■ **WHAT YOU NEED TO DO**
Among the entries, which lines carry the string "theoremstyle"? Copy each of them.

■ **DATA PROVIDED**
--- START ---

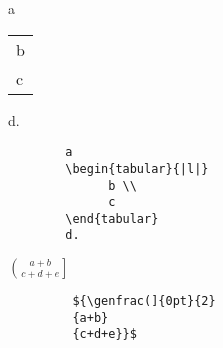 \documentclass[a4paper,10pt,landscape]{article}
\theoremstyle{definition}
\theoremstyle{remark}
\begin{document}
\begin{multicols}{3}
\begin{multicols}{2}
	a
	\begin{tabular}{|l|}
		b \\
		c
	\end{tabular}
	d.\\
\columnbreak
	\begin{verbatim}
		a
		\begin{tabular}{|l|}
			  b \\
			  c
		\end{tabular}
		d.
	\end{verbatim}
\end{multicols}
\begin{multicols}{2}
	 ${\genfrac(]{0pt}{2}{a+b}{c+d+e}}$
\columnbreak
	\begin{verbatim}
		 ${\genfrac(]{0pt}{2}
		 {a+b}
		 {c+d+e}}$
	\end{verbatim}
\end{multicols}


\end{multicols}
\end{document}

--- END ---

■ **FINAL ANSWER**
\theoremstyle{definition}
\theoremstyle{remark}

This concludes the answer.